Il momento della verità è arrivato. Il tempo per le ipocrisie è stato consumato tutto. Veltroni con il suo gesto lo ha messo definitivamente a nudo. Ora i dirigenti che il centrosinistra ha ereditato dalla Prima Repubblica devono dire, ciascuno per suo conto, non nascosti dietro un unanimismo di facciata, se hanno davvero il coraggio e la lungimiranza per dare corpo al Partito Democratico che abbiamo raccontato agli italiani, il partito delle primarie, riformista e plurale. Oppure se preferiscono tornare indietro.
Nelle scorse settimane Massimo D’Alema e Pierluigi Bersani, proponendosi in alternativa a Veltroni, hanno disegnato i tratti di un classico, rispettabile, partito socialdemocratico: ancorato senza altra specificazione alla famiglia socialista europea, collegato alle tradizionali realtà sindacali ed economiche della sinistra post-comunista, che tende ad esasperare piuttosto che a ricucire intorno a ragionevoli sintesi il confronto sui temi eticamente sensibili, un partito che fa le primarie quando i “dirigenti” sono d’accordo e le evita se i “dirigenti” sono contrari. Ma un PD che si trasformi in una copia invecchiata del Pds diventa inospitale per molti democratici, e si ritorna ineluttabilmente allo schema del centro-sinistra con tanti trattini (Prc-Pds-Asinello-Ppi-Idv-ecc-ecc), come dieci anni fa, dopo la crisi del primo governo Prodi e la costituzione del governo D’Alema. Uno schema che ridarebbe a ciascuno degli antichi protagonisti il ruolo a cui anela, dieci anni dopo, con una forza elettorale e una credibilità decisamente minori.
In questo quadro, domani l’Assemblea Nazionale dovrà decidere se procedere all’elezione del nuovo segretario con un mandato breve, che duri fino ad ottobre, oppure se decretare il proprio scioglimento anticipato e convocare le primarie per la fine di aprile. Lo Statuto (art. 3, comma 2), più previdente e meno complicato di quanto si dica, consente entrambe le soluzioni.

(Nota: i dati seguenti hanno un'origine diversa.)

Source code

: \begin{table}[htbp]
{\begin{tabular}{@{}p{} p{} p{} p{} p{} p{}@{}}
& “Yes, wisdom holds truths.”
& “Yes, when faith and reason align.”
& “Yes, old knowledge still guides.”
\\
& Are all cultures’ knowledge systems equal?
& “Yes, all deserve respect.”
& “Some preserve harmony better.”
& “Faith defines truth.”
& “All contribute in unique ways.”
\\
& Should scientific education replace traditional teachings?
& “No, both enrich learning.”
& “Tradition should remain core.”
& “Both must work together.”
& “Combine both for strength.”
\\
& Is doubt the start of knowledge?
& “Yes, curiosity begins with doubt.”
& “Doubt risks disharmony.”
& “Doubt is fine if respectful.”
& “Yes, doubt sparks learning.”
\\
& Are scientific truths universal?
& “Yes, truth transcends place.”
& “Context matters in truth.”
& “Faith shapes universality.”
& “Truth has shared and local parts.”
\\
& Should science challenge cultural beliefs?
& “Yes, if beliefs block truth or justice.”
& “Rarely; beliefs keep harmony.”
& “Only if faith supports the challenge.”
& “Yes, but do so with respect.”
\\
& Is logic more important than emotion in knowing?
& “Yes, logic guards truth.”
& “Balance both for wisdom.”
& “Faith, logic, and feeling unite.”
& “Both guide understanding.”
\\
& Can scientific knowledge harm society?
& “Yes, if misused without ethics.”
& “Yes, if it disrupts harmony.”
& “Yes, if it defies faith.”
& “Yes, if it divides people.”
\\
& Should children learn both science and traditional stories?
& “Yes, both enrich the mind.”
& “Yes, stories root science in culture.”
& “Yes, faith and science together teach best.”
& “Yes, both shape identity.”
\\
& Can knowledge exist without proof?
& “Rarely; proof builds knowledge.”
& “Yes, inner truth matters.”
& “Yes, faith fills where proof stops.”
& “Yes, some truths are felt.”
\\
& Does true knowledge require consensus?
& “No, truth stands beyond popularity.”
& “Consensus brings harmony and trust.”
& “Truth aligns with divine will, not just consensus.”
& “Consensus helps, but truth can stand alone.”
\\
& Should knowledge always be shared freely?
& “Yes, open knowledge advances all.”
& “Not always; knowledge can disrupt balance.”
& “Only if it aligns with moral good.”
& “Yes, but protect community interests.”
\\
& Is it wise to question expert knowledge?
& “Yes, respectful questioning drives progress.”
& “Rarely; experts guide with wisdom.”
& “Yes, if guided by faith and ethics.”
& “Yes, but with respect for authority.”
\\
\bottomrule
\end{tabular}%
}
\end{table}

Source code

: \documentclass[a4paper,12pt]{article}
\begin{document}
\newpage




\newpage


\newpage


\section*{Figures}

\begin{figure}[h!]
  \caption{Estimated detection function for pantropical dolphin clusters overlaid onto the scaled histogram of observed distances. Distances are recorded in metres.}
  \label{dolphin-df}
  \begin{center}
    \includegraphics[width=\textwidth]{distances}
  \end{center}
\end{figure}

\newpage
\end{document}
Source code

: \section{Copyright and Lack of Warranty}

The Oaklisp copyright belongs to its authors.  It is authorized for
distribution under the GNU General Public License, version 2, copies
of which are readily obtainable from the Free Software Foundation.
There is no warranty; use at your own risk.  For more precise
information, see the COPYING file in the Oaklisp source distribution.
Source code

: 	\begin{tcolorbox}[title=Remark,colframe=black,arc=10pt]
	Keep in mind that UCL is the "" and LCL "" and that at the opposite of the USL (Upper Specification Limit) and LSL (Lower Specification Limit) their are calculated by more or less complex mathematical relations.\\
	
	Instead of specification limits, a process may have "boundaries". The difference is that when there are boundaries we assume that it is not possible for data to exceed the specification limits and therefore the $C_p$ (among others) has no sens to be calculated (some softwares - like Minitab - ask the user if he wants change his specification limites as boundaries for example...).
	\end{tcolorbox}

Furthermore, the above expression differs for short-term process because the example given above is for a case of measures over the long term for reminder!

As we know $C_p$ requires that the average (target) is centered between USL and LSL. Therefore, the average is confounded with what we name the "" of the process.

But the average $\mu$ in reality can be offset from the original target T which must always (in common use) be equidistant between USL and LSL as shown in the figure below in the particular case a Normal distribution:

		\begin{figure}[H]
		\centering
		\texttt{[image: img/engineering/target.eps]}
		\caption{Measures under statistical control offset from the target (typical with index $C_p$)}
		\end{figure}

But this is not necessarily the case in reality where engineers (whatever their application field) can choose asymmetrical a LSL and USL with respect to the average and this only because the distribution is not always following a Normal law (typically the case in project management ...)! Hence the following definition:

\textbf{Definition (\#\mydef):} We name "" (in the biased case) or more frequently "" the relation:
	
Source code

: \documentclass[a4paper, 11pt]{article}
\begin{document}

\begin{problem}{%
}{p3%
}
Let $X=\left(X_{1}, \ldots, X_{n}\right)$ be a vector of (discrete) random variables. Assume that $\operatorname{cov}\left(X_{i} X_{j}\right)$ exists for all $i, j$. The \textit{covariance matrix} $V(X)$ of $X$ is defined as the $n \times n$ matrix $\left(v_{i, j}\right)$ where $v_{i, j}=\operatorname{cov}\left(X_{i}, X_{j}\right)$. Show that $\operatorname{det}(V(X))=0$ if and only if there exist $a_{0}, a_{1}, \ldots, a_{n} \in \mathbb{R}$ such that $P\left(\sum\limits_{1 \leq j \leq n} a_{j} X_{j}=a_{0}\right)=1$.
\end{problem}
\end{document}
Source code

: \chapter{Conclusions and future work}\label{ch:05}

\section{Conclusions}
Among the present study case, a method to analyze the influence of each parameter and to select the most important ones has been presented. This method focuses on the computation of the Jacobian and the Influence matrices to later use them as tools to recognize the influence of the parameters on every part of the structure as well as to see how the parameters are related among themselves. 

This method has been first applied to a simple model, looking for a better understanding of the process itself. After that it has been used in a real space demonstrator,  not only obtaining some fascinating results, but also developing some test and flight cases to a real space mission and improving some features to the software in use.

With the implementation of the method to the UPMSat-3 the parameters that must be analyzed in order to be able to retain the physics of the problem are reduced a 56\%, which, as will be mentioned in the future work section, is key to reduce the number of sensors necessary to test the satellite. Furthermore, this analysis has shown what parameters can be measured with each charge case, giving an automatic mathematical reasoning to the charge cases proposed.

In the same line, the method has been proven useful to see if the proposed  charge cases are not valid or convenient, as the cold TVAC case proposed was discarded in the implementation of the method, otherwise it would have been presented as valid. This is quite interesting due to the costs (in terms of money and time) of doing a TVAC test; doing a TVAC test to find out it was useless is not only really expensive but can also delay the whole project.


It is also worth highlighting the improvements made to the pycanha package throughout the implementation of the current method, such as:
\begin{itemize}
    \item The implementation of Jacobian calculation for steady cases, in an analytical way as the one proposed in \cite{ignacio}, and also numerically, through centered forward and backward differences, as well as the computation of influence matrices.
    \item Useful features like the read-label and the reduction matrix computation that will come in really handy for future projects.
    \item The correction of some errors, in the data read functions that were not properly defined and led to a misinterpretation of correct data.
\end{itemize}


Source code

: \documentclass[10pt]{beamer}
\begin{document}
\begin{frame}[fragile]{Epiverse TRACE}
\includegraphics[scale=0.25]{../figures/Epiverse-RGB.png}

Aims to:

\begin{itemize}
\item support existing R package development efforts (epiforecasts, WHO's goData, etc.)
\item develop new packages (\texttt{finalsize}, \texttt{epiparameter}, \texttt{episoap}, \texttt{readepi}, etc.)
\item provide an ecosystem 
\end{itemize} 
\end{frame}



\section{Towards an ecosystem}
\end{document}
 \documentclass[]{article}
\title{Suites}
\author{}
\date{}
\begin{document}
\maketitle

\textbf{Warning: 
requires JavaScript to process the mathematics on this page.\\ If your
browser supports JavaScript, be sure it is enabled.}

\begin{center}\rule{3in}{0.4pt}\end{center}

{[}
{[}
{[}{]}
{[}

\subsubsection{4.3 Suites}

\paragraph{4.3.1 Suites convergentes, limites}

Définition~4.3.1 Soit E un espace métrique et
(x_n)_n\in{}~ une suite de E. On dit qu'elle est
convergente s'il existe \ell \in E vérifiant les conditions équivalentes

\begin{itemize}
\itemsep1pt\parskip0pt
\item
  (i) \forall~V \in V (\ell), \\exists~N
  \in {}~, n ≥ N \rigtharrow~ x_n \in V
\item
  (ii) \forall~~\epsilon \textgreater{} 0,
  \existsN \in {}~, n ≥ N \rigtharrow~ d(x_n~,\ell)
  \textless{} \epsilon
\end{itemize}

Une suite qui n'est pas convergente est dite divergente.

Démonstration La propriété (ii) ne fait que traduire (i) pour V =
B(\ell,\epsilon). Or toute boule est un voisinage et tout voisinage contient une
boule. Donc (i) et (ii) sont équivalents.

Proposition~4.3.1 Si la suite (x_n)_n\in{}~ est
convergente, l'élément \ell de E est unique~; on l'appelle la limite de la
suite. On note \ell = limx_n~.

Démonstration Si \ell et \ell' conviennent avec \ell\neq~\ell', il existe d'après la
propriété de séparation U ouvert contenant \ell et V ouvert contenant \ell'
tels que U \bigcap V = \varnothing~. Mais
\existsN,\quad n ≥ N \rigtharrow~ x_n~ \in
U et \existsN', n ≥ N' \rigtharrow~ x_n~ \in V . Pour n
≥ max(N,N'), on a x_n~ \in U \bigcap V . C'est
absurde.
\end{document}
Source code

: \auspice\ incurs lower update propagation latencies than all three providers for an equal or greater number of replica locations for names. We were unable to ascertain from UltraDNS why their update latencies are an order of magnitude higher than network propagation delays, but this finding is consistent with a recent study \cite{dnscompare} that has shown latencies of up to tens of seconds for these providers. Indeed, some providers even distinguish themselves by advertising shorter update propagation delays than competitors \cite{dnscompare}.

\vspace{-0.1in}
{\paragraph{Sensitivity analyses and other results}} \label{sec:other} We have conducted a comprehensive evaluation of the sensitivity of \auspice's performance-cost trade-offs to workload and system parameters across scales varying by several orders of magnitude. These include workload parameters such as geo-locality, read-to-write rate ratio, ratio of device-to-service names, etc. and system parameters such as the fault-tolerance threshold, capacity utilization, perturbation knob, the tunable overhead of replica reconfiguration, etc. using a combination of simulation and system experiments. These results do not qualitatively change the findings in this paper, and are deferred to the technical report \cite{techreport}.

I componenti dell’assemblea dovranno decidere se ha più senso andare alle elezioni europee con un leader, una linea, una visione definita del PD, a rischio di mettere sotto tensione o spaccare irrimediabilmente un partito già dilaniato, oppure prendere atto di una soluzione temporanea, largamente condivisa dall’attuale gruppo dirigente, che rinvia i problemi già noti da tempo e messi in evidenza, da ultimo, dalla candidatura di Pier Luigi Bersani e dalle dimissioni di Walter Veltroni. La scelta non è affatto semplice.
Ma prima ancora è venuto forse il momento di chiedersi cosa si possa fare di una classe dirigente che nel quotidiano reciproco logorio, pur di continuare a tutti i costi ad “esserci”, ha reso impossibile la realizzazione del partito nuovo e ha dissestato anche la strada per tornare indietro.